Como se sabe, na referida decisão, o ministro Barroso, de forma monocrática, acolheu o pedido formulado por dois senadores para determinar ao presidente do senado a adoção das providencias necessárias para instalação daquela que vem sendo chamada “CPI da Covid”.

Em razão de uma campanha deliberada de desinformação jurídica a decisão do ministro tem sido acusada – de forma equivocada – de produzir uma interferência indevida do poder judiciário no âmbito do poder legislativo com a finalidade final de prejudicar o governo. Liderando essa campanha de manipulação e ressignificação deteriorada de formas jurídicas está, para perplexidade geral (será?…!), o Presidente da RePública.
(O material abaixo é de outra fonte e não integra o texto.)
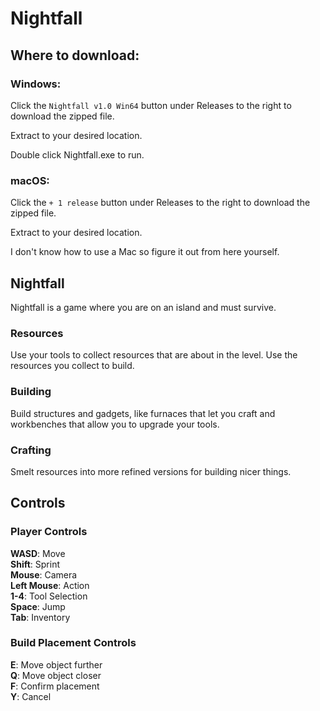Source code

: # Nightfall
## Where to download:
### Windows:
Click the ``Nightfall v1.0 Win64`` button under Releases to the right to download the zipped file.

Extract to your desired location.

Double click Nightfall.exe to run.
### macOS:
Click the ``+ 1 release`` button under Releases to the right to download the zipped file.

Extract to your desired location.

I don't know how to use a Mac so figure it out from here yourself.
## Nightfall
Nightfall is a game where you are on an island and must survive. 
### Resources
Use your tools to collect resources that are about in the level. Use the resources you collect to build.
### Building
Build structures and gadgets, like furnaces that let you craft and workbenches that allow you to upgrade your tools.
### Crafting
Smelt resources into more refined versions for building nicer things. 
## Controls
### Player Controls
**WASD**: Move  
**Shift**: Sprint  
**Mouse**: Camera  
**Left Mouse**: Action  
**1-4**: Tool Selection  
**Space**: Jump  
**Tab**: Inventory  
### Build Placement Controls
**E**: Move object further  
**Q**: Move object closer  
**F**: Confirm placement  
**Y**: Cancel  
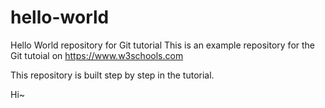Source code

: # hello-world
Hello World repository for Git tutorial
This is an example repository for the Git tutoial on https://www.w3schools.com

This repository is built step by step in the tutorial.

Hi~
No entanto, não é a primeira vez em que o chefe do poder executivo interpreta a Constituição e uma decisão do Supremo Tribunal Federal a partir de seu peculiar livre convencimento (sic). Em se tratando de questões jurídico-constitucionais, as manifestações públicas do presidente dão a entender que a máxima autoridade administrativa do país se relaciona com a Constituição de um modo que nomearíamos, hermeneuticamente, de solipsista, criando, assim, uma espécie de sentido personalíssimo a respeito do que seja a Constituição e suas normas. Às favas a tradição; vale o mundo como um Eu encapsulado em si mesmo pensa que ele é. No fundo, por tudo o que assistimos até aqui, é possível afirmar que o seu desejo mais íntimo seria experenciar uma realidade de dupla constituição, na forma emblematicamente retratada por Karl Loewenstein.1

Na representação desse desejo, a Constituição de 1988 seria apenas um instrumento simbólico, porém sem produzir um vínculo normativo com os processos de poder; enquanto a Constituição que efetivamente definiria os comportamentos e práticas dos detentores de poder e de sua relação com os governados seria aquela derivada de seu modo íntimo de interpretar a realidade; de sua particular Weltanschauung.
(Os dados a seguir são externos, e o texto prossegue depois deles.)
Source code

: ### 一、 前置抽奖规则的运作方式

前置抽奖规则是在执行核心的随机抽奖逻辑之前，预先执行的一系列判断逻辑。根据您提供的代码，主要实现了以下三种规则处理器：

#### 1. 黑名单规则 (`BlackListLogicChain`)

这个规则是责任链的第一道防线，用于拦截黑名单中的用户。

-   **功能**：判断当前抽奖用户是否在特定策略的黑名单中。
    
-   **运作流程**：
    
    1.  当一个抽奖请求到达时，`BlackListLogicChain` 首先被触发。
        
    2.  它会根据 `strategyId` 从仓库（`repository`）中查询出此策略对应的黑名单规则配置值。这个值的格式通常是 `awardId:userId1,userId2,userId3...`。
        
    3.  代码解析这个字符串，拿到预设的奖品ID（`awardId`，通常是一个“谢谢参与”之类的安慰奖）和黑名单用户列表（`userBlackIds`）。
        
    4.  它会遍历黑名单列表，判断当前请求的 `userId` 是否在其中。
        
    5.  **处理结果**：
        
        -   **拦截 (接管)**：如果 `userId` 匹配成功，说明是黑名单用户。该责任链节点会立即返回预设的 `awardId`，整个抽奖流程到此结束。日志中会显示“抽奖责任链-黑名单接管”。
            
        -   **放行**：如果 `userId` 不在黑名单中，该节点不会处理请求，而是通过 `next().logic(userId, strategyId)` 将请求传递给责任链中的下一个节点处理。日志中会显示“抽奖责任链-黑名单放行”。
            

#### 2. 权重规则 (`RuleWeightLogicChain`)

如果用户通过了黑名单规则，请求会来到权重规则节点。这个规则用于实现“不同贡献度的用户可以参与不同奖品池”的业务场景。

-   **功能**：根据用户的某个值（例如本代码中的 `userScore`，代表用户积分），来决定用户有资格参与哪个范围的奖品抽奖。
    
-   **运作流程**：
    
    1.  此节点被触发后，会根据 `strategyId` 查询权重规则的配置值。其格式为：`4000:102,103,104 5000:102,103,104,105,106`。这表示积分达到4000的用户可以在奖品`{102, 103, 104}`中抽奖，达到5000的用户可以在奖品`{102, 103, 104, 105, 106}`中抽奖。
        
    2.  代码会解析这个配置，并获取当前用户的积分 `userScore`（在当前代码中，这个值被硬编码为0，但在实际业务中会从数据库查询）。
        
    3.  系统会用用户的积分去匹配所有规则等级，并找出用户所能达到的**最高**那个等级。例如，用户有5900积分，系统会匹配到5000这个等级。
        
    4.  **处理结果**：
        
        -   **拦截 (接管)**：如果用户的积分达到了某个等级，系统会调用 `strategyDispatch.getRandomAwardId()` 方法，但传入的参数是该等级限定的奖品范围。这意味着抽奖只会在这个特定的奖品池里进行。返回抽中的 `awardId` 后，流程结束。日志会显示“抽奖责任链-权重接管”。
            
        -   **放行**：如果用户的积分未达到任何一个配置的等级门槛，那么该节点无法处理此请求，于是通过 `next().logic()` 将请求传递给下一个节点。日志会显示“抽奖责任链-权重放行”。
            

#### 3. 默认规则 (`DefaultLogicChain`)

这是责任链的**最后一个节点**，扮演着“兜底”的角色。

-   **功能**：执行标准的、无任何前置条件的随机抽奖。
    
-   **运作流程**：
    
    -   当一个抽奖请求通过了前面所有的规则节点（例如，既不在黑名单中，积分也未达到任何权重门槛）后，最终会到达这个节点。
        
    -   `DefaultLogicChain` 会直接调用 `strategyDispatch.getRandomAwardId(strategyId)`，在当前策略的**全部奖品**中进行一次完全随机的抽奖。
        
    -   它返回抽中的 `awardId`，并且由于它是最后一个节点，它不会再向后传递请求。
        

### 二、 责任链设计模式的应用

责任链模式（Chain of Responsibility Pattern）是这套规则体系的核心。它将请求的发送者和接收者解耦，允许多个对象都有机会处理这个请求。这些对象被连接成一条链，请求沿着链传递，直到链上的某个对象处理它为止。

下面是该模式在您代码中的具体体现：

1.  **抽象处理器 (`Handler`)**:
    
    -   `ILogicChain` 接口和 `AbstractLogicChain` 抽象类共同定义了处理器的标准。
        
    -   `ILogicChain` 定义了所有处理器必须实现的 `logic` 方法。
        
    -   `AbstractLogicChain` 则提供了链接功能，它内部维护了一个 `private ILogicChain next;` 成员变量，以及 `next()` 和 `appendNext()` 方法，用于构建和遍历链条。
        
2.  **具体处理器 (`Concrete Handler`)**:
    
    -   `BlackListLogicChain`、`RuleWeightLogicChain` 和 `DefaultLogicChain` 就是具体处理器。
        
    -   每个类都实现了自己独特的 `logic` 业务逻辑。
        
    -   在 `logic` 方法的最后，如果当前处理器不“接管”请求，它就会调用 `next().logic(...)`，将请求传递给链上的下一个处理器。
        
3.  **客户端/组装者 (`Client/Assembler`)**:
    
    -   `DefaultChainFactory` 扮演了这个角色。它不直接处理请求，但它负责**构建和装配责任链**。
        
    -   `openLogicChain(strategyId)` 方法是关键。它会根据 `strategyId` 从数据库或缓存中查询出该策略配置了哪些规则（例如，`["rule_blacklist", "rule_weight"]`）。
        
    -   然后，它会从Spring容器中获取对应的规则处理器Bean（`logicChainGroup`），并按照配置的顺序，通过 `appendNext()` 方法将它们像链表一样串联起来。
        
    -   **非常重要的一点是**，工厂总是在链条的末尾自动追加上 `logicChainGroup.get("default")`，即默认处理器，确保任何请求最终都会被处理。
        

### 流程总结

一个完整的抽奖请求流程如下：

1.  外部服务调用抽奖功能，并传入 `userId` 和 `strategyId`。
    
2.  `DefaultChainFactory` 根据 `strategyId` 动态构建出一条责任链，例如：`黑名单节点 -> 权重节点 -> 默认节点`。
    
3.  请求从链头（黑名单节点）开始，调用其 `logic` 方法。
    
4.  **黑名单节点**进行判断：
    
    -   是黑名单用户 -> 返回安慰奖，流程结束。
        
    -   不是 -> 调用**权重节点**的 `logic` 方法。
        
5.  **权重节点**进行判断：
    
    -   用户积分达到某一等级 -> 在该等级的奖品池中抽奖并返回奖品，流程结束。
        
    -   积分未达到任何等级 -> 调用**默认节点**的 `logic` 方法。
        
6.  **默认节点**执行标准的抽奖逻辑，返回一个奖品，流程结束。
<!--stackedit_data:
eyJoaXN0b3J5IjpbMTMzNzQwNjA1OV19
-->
Vejamos o caso, por exemplo, da ADI 6341. Naquela oportunidade, o plenário do Supremo Tribunal Federal apenas afirmou aquilo que vem prescrito no artigo 23, inciso II da Constituição Federal de 1988 e que é regulamentado, no plano da legislação ordinária, pela lei 8.080/1990.
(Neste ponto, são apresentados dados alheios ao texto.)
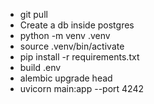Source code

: - git pull
- Create a db inside postgres
- python -m venv .venv
- source .venv/bin/activate
- pip install -r requirements.txt
- build .env
- alembic upgrade head
- uvicorn main:app --port 4242
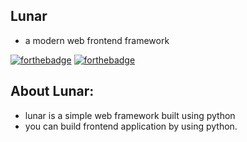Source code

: ## Lunar
- a modern web frontend framework

[![forthebadge](https://forthebadge.com/images/badges/made-with-python.svg)](https://forthebadge.com)
[![forthebadge](https://forthebadge.com/images/badges/made-with-javascript.svg)](https://forthebadge.com)

## About Lunar:
- lunar is a simple web framework built using python
- you can build frontend application by using python.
Mas foi propagada aos quatro ventos pelo chefe do executivo como a representação de uma opção do STF pela delegação da gestão da crise a governadores e prefeitos, exonerando a presidência da república de responsabilidades. Ora, vale recordar que a ação teve origem em razão da edição de uma medida provisória que alterava a lei 13.979/2020 – vale dizer: apenas um mês após a sua sanção e publicação – que, em termos práticos, avocava para o presidente a competência exclusiva para decidir sobre medidas de distanciamento e isolamento social, com abrangência nacional. Registre-se: nos termos da CF/1988 art. 23, inciso II, essa competência é comum e se enquadra nas dimensões de um federalismo cooperartivo. Diante da tentativa de resinificar o sentido do federalismo brasileiro por meio de uma medida provisória, não seria exagerado afirmar que, agindo dessa forma, o executivo promoveu uma espécie de Gleichschaltung tupiniquim que, se fosse aplicada, representaria uma clara erosão do princípio federativo bem como a desarticulação do modelo de governança do sistema de saúde instituído na lei 8.080/1990.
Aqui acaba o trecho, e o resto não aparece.